Dans la Cité du Doudou, l'annonce qui a fait parler, c'est la renaissance du RAEC Mons, par l'entremise du RAQM, lequel change de nom. 

Une annonce qui a surpris tout le monde mardi, y compris le Symphorinois. "Lundi, on avait été convié par la Ville pour évoquer encore ce projet", explique Frédéric Hinnens, le président du Rapid depuis 13 ans. Il est vrai que ces dernières semaines, le nom du Rapid avait été évoqué, tout comme celui de l'Entente Mons-Nord pour se réapproprier le nom. "Ce fut un petit coup sur la tête."

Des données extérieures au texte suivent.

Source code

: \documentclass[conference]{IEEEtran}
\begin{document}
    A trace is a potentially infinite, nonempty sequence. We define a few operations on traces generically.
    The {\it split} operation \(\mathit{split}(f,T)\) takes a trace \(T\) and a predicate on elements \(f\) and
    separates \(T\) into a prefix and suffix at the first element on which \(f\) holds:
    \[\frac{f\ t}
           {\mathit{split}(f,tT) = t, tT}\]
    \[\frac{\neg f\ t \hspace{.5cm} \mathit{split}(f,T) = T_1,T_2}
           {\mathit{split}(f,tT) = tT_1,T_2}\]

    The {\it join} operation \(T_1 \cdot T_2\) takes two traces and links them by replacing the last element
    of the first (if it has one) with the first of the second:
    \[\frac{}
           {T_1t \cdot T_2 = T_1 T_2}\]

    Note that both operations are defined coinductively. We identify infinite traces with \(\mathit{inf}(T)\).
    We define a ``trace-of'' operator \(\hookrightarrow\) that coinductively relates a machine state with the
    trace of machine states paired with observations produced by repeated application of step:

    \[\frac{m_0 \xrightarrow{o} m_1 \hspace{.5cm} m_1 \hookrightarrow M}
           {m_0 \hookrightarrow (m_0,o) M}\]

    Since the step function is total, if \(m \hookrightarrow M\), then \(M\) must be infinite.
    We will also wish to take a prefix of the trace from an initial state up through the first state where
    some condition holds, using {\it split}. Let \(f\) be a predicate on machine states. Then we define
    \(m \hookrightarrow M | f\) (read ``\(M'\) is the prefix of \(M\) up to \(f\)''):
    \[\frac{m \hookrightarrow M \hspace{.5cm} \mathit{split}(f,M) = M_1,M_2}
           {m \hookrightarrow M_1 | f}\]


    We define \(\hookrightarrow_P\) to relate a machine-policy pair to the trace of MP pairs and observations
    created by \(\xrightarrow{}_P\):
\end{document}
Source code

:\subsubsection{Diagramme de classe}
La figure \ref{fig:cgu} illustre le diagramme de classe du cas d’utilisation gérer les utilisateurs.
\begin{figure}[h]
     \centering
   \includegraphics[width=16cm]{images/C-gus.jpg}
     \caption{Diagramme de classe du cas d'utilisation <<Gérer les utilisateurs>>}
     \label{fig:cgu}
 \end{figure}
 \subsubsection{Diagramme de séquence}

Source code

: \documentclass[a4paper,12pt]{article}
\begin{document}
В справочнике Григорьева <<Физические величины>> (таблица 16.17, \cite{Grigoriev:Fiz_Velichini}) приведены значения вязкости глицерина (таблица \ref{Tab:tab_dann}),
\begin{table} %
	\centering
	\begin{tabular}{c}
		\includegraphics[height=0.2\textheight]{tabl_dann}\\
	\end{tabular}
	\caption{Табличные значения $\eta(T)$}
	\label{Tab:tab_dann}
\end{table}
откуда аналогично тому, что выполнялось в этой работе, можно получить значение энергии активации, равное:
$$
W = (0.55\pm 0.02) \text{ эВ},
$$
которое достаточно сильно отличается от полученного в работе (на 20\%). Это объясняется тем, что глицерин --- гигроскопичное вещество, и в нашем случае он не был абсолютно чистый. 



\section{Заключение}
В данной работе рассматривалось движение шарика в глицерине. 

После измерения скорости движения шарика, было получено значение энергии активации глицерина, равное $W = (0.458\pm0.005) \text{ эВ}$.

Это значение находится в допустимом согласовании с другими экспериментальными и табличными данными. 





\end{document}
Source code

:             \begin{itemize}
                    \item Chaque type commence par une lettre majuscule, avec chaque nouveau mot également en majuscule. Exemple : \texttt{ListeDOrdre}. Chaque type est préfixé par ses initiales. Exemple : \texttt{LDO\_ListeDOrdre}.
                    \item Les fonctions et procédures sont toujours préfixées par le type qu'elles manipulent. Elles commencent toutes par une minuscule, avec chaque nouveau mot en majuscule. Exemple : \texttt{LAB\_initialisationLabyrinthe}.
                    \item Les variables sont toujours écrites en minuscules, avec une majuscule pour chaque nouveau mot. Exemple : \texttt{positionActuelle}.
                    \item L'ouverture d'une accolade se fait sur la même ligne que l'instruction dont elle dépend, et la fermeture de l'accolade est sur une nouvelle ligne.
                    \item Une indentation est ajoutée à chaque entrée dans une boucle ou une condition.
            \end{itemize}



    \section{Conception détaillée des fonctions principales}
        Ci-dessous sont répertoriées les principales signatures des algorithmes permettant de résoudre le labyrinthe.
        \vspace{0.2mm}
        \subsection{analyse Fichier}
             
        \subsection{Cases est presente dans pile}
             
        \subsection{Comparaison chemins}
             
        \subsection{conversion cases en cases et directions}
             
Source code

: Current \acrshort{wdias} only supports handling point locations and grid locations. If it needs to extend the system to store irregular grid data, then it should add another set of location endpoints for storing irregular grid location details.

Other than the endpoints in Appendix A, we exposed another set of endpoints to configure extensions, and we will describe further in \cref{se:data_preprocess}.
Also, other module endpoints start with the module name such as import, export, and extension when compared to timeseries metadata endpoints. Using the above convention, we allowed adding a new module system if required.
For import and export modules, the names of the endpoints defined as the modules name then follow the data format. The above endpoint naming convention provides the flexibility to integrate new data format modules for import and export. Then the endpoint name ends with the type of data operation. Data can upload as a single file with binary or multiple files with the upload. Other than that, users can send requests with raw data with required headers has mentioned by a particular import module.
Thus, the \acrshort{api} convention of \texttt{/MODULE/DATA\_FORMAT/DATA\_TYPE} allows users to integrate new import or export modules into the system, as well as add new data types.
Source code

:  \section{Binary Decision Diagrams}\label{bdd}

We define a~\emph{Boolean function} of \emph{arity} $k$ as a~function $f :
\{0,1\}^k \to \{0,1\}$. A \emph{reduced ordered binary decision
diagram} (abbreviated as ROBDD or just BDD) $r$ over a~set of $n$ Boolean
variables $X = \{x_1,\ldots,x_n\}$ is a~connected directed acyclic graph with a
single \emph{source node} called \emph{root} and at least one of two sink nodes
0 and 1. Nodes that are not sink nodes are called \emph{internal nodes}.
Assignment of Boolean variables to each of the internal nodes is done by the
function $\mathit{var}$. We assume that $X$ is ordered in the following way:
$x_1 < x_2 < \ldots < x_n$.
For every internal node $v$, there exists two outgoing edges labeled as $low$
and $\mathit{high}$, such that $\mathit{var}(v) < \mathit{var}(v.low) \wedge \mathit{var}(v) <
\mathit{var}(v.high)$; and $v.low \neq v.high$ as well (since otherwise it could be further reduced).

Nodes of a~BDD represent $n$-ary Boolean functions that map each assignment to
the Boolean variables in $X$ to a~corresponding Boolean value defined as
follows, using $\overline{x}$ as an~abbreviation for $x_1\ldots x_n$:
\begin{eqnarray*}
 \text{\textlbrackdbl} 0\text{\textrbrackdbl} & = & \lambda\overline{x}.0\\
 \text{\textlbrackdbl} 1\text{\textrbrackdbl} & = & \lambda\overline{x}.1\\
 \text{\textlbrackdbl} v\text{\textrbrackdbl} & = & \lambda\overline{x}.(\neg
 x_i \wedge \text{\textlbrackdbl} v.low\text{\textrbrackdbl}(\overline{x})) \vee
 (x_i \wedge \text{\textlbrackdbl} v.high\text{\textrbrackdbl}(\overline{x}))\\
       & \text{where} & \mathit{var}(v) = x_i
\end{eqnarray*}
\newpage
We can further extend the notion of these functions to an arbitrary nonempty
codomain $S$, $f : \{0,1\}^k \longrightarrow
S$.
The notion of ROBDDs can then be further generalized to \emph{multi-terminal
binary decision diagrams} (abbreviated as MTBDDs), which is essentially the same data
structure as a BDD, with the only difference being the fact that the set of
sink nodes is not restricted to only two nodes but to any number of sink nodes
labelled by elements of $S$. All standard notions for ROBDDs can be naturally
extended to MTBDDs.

Mais dans le cas des Chiconniers, le projet ne s'arrêtait pas qu'au nom. "Après l'échec de la fusion, il a été question, avec la Ville, d'un projet dans lequel le Rapid aurait été le sommet d'une pyramide surplombant 4-5 clubs de l'entité qu'on pourrait appeler de satelllite. Et finalement, maintenant, les dettes du RAQM sont apurée avec un coup de baguette magique. On n'est pas furieux de ce qu'il s'est passé mais on est un peu déçu. Reste maintenant le Tondreau. Pourra-t-on continuer à y jouer (NdlR: le terrain de Saint-Symphorien ne répond pas aux normes de la D3 ACFF)? En tout cas, pour nous, c'est un bel outil et pas seulement pour le terrain mais aussi pour les réceptions et organisations autour du match. En tout cas, depuis cette annonce, on sent que ça rebooste tout le monde même s'il n'y a aucun esprit revanchard à ce sujet."